Insulin resistance, the metabolic syndrome, and incident cardiovascular events in the Framingham Offspring Study

The metabolic syndrome and insulin resistance have been related to incident cardiovascular disease (CVD), but it is uncertain if metabolic syndrome predicts CVD independent of insulin resistance. Our study sample included 2,898 people without diabetes or CVD at baseline. Metabolic syndrome was defined by the National Cholesterol Education Program (NCEP) Expert Panel on Detection, Evaluation, and Treatment of High Blood Cholesterol in Adults (Adult Treatment Panel III) criteria.

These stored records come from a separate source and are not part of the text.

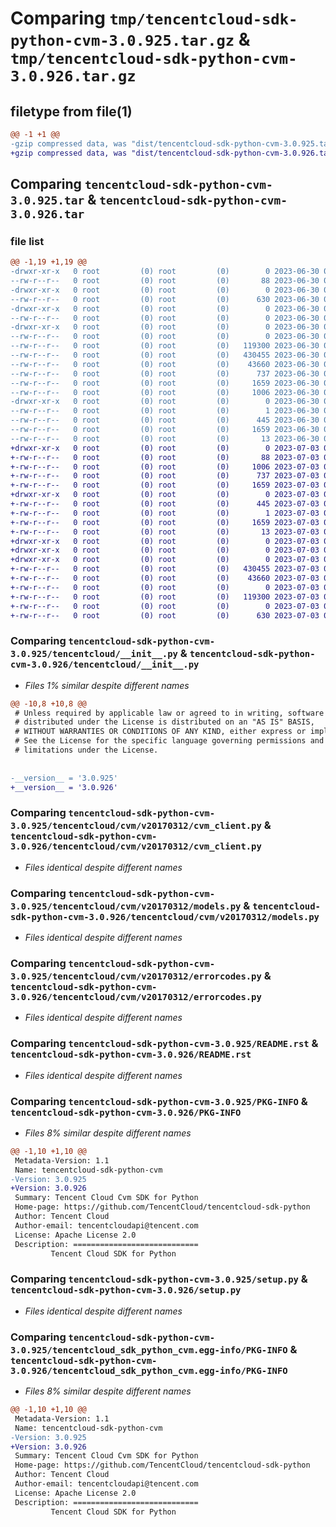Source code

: # Comparing `tmp/tencentcloud-sdk-python-cvm-3.0.925.tar.gz` & `tmp/tencentcloud-sdk-python-cvm-3.0.926.tar.gz`

## filetype from file(1)

```diff
@@ -1 +1 @@
-gzip compressed data, was "dist/tencentcloud-sdk-python-cvm-3.0.925.tar", last modified: Fri Jun 30 02:04:50 2023, max compression
+gzip compressed data, was "dist/tencentcloud-sdk-python-cvm-3.0.926.tar", last modified: Mon Jul  3 00:23:40 2023, max compression
```

## Comparing `tencentcloud-sdk-python-cvm-3.0.925.tar` & `tencentcloud-sdk-python-cvm-3.0.926.tar`

### file list

```diff
@@ -1,19 +1,19 @@
-drwxr-xr-x   0 root         (0) root         (0)        0 2023-06-30 02:04:50.000000 tencentcloud-sdk-python-cvm-3.0.925/
--rw-r--r--   0 root         (0) root         (0)       88 2023-06-30 02:04:50.000000 tencentcloud-sdk-python-cvm-3.0.925/setup.cfg
-drwxr-xr-x   0 root         (0) root         (0)        0 2023-06-30 02:04:50.000000 tencentcloud-sdk-python-cvm-3.0.925/tencentcloud/
--rw-r--r--   0 root         (0) root         (0)      630 2023-06-30 02:04:50.000000 tencentcloud-sdk-python-cvm-3.0.925/tencentcloud/__init__.py
-drwxr-xr-x   0 root         (0) root         (0)        0 2023-06-30 02:04:50.000000 tencentcloud-sdk-python-cvm-3.0.925/tencentcloud/cvm/
--rw-r--r--   0 root         (0) root         (0)        0 2023-06-30 02:04:50.000000 tencentcloud-sdk-python-cvm-3.0.925/tencentcloud/cvm/__init__.py
-drwxr-xr-x   0 root         (0) root         (0)        0 2023-06-30 02:04:50.000000 tencentcloud-sdk-python-cvm-3.0.925/tencentcloud/cvm/v20170312/
--rw-r--r--   0 root         (0) root         (0)        0 2023-06-30 02:04:50.000000 tencentcloud-sdk-python-cvm-3.0.925/tencentcloud/cvm/v20170312/__init__.py
--rw-r--r--   0 root         (0) root         (0)   119300 2023-06-30 02:04:50.000000 tencentcloud-sdk-python-cvm-3.0.925/tencentcloud/cvm/v20170312/cvm_client.py
--rw-r--r--   0 root         (0) root         (0)   430455 2023-06-30 02:04:50.000000 tencentcloud-sdk-python-cvm-3.0.925/tencentcloud/cvm/v20170312/models.py
--rw-r--r--   0 root         (0) root         (0)    43660 2023-06-30 02:04:50.000000 tencentcloud-sdk-python-cvm-3.0.925/tencentcloud/cvm/v20170312/errorcodes.py
--rw-r--r--   0 root         (0) root         (0)      737 2023-06-30 02:04:50.000000 tencentcloud-sdk-python-cvm-3.0.925/README.rst
--rw-r--r--   0 root         (0) root         (0)     1659 2023-06-30 02:04:50.000000 tencentcloud-sdk-python-cvm-3.0.925/PKG-INFO
--rw-r--r--   0 root         (0) root         (0)     1006 2023-06-30 02:04:50.000000 tencentcloud-sdk-python-cvm-3.0.925/setup.py
-drwxr-xr-x   0 root         (0) root         (0)        0 2023-06-30 02:04:50.000000 tencentcloud-sdk-python-cvm-3.0.925/tencentcloud_sdk_python_cvm.egg-info/
--rw-r--r--   0 root         (0) root         (0)        1 2023-06-30 02:04:50.000000 tencentcloud-sdk-python-cvm-3.0.925/tencentcloud_sdk_python_cvm.egg-info/dependency_links.txt
--rw-r--r--   0 root         (0) root         (0)      445 2023-06-30 02:04:50.000000 tencentcloud-sdk-python-cvm-3.0.925/tencentcloud_sdk_python_cvm.egg-info/SOURCES.txt
--rw-r--r--   0 root         (0) root         (0)     1659 2023-06-30 02:04:50.000000 tencentcloud-sdk-python-cvm-3.0.925/tencentcloud_sdk_python_cvm.egg-info/PKG-INFO
--rw-r--r--   0 root         (0) root         (0)       13 2023-06-30 02:04:50.000000 tencentcloud-sdk-python-cvm-3.0.925/tencentcloud_sdk_python_cvm.egg-info/top_level.txt
+drwxr-xr-x   0 root         (0) root         (0)        0 2023-07-03 00:23:40.000000 tencentcloud-sdk-python-cvm-3.0.926/
+-rw-r--r--   0 root         (0) root         (0)       88 2023-07-03 00:23:40.000000 tencentcloud-sdk-python-cvm-3.0.926/setup.cfg
+-rw-r--r--   0 root         (0) root         (0)     1006 2023-07-03 00:23:40.000000 tencentcloud-sdk-python-cvm-3.0.926/setup.py
+-rw-r--r--   0 root         (0) root         (0)      737 2023-07-03 00:23:40.000000 tencentcloud-sdk-python-cvm-3.0.926/README.rst
+-rw-r--r--   0 root         (0) root         (0)     1659 2023-07-03 00:23:40.000000 tencentcloud-sdk-python-cvm-3.0.926/PKG-INFO
+drwxr-xr-x   0 root         (0) root         (0)        0 2023-07-03 00:23:40.000000 tencentcloud-sdk-python-cvm-3.0.926/tencentcloud_sdk_python_cvm.egg-info/
+-rw-r--r--   0 root         (0) root         (0)      445 2023-07-03 00:23:40.000000 tencentcloud-sdk-python-cvm-3.0.926/tencentcloud_sdk_python_cvm.egg-info/SOURCES.txt
+-rw-r--r--   0 root         (0) root         (0)        1 2023-07-03 00:23:40.000000 tencentcloud-sdk-python-cvm-3.0.926/tencentcloud_sdk_python_cvm.egg-info/dependency_links.txt
+-rw-r--r--   0 root         (0) root         (0)     1659 2023-07-03 00:23:40.000000 tencentcloud-sdk-python-cvm-3.0.926/tencentcloud_sdk_python_cvm.egg-info/PKG-INFO
+-rw-r--r--   0 root         (0) root         (0)       13 2023-07-03 00:23:40.000000 tencentcloud-sdk-python-cvm-3.0.926/tencentcloud_sdk_python_cvm.egg-info/top_level.txt
+drwxr-xr-x   0 root         (0) root         (0)        0 2023-07-03 00:23:40.000000 tencentcloud-sdk-python-cvm-3.0.926/tencentcloud/
+drwxr-xr-x   0 root         (0) root         (0)        0 2023-07-03 00:23:40.000000 tencentcloud-sdk-python-cvm-3.0.926/tencentcloud/cvm/
+drwxr-xr-x   0 root         (0) root         (0)        0 2023-07-03 00:23:40.000000 tencentcloud-sdk-python-cvm-3.0.926/tencentcloud/cvm/v20170312/
+-rw-r--r--   0 root         (0) root         (0)   430455 2023-07-03 00:23:40.000000 tencentcloud-sdk-python-cvm-3.0.926/tencentcloud/cvm/v20170312/models.py
+-rw-r--r--   0 root         (0) root         (0)    43660 2023-07-03 00:23:40.000000 tencentcloud-sdk-python-cvm-3.0.926/tencentcloud/cvm/v20170312/errorcodes.py
+-rw-r--r--   0 root         (0) root         (0)        0 2023-07-03 00:23:40.000000 tencentcloud-sdk-python-cvm-3.0.926/tencentcloud/cvm/v20170312/__init__.py
+-rw-r--r--   0 root         (0) root         (0)   119300 2023-07-03 00:23:40.000000 tencentcloud-sdk-python-cvm-3.0.926/tencentcloud/cvm/v20170312/cvm_client.py
+-rw-r--r--   0 root         (0) root         (0)        0 2023-07-03 00:23:40.000000 tencentcloud-sdk-python-cvm-3.0.926/tencentcloud/cvm/__init__.py
+-rw-r--r--   0 root         (0) root         (0)      630 2023-07-03 00:23:40.000000 tencentcloud-sdk-python-cvm-3.0.926/tencentcloud/__init__.py
```

### Comparing `tencentcloud-sdk-python-cvm-3.0.925/tencentcloud/__init__.py` & `tencentcloud-sdk-python-cvm-3.0.926/tencentcloud/__init__.py`

 * *Files 1% similar despite different names*

```diff
@@ -10,8 +10,8 @@
 # Unless required by applicable law or agreed to in writing, software
 # distributed under the License is distributed on an "AS IS" BASIS,
 # WITHOUT WARRANTIES OR CONDITIONS OF ANY KIND, either express or implied.
 # See the License for the specific language governing permissions and
 # limitations under the License.
 
 
-__version__ = '3.0.925'
+__version__ = '3.0.926'
```

### Comparing `tencentcloud-sdk-python-cvm-3.0.925/tencentcloud/cvm/v20170312/cvm_client.py` & `tencentcloud-sdk-python-cvm-3.0.926/tencentcloud/cvm/v20170312/cvm_client.py`

 * *Files identical despite different names*

### Comparing `tencentcloud-sdk-python-cvm-3.0.925/tencentcloud/cvm/v20170312/models.py` & `tencentcloud-sdk-python-cvm-3.0.926/tencentcloud/cvm/v20170312/models.py`

 * *Files identical despite different names*

### Comparing `tencentcloud-sdk-python-cvm-3.0.925/tencentcloud/cvm/v20170312/errorcodes.py` & `tencentcloud-sdk-python-cvm-3.0.926/tencentcloud/cvm/v20170312/errorcodes.py`

 * *Files identical despite different names*

### Comparing `tencentcloud-sdk-python-cvm-3.0.925/README.rst` & `tencentcloud-sdk-python-cvm-3.0.926/README.rst`

 * *Files identical despite different names*

### Comparing `tencentcloud-sdk-python-cvm-3.0.925/PKG-INFO` & `tencentcloud-sdk-python-cvm-3.0.926/PKG-INFO`

 * *Files 8% similar despite different names*

```diff
@@ -1,10 +1,10 @@
 Metadata-Version: 1.1
 Name: tencentcloud-sdk-python-cvm
-Version: 3.0.925
+Version: 3.0.926
 Summary: Tencent Cloud Cvm SDK for Python
 Home-page: https://github.com/TencentCloud/tencentcloud-sdk-python
 Author: Tencent Cloud
 Author-email: tencentcloudapi@tencent.com
 License: Apache License 2.0
 Description: ============================
         Tencent Cloud SDK for Python
```

### Comparing `tencentcloud-sdk-python-cvm-3.0.925/setup.py` & `tencentcloud-sdk-python-cvm-3.0.926/setup.py`

 * *Files identical despite different names*

### Comparing `tencentcloud-sdk-python-cvm-3.0.925/tencentcloud_sdk_python_cvm.egg-info/PKG-INFO` & `tencentcloud-sdk-python-cvm-3.0.926/tencentcloud_sdk_python_cvm.egg-info/PKG-INFO`

 * *Files 8% similar despite different names*

```diff
@@ -1,10 +1,10 @@
 Metadata-Version: 1.1
 Name: tencentcloud-sdk-python-cvm
-Version: 3.0.925
+Version: 3.0.926
 Summary: Tencent Cloud Cvm SDK for Python
 Home-page: https://github.com/TencentCloud/tencentcloud-sdk-python
 Author: Tencent Cloud
 Author-email: tencentcloudapi@tencent.com
 License: Apache License 2.0
 Description: ============================
         Tencent Cloud SDK for Python
```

Insulin resistance was defined by the homeostasis model assessment (HOMAIR) and by Gutt et al.'s insulin sensitivity index (ISI0,120). Age- and sex-adjusted proportional hazards regression models assessed the association of baseline metabolic syndrome and insulin resistance to 7-year CVD risk (186 events). Metabolic syndrome and both measures of insulin resistance were individually related to incident CVD (age-and sex-adjusted hazard ratio [HR] for metabolic syndrome [present versus absent]: 2.0 [95% CI 1.5-2.6], P = 0.0001; for HOMA-IR: 1.9 [1.2-2.9], P = 0.003; and for ISI0,120 [both highest versus lowest quartilel: 0.5 [0.3-0.7], P = 0.001). In models adjusted for age, sex, LDL cholesterol, and smoking status and including metabolic syndrome, ISI0,120 levels were independently related to incident CVD (0.5 [0.3-0.8], P = 0.004), whereas HOMA-IR levels were not (1.3 [0.8-2.1], P = 0.24); metabolic syndrome was associated with increased CVD risk in both models (HR 1.6, P <= 0.007 in both). In conclusion, metabolic syndrome and ISI0,120 but not HOMA-IR independently predicted incident CVD. Metabolic syndrome may not capture all the CVD risk associated with insulin resistance.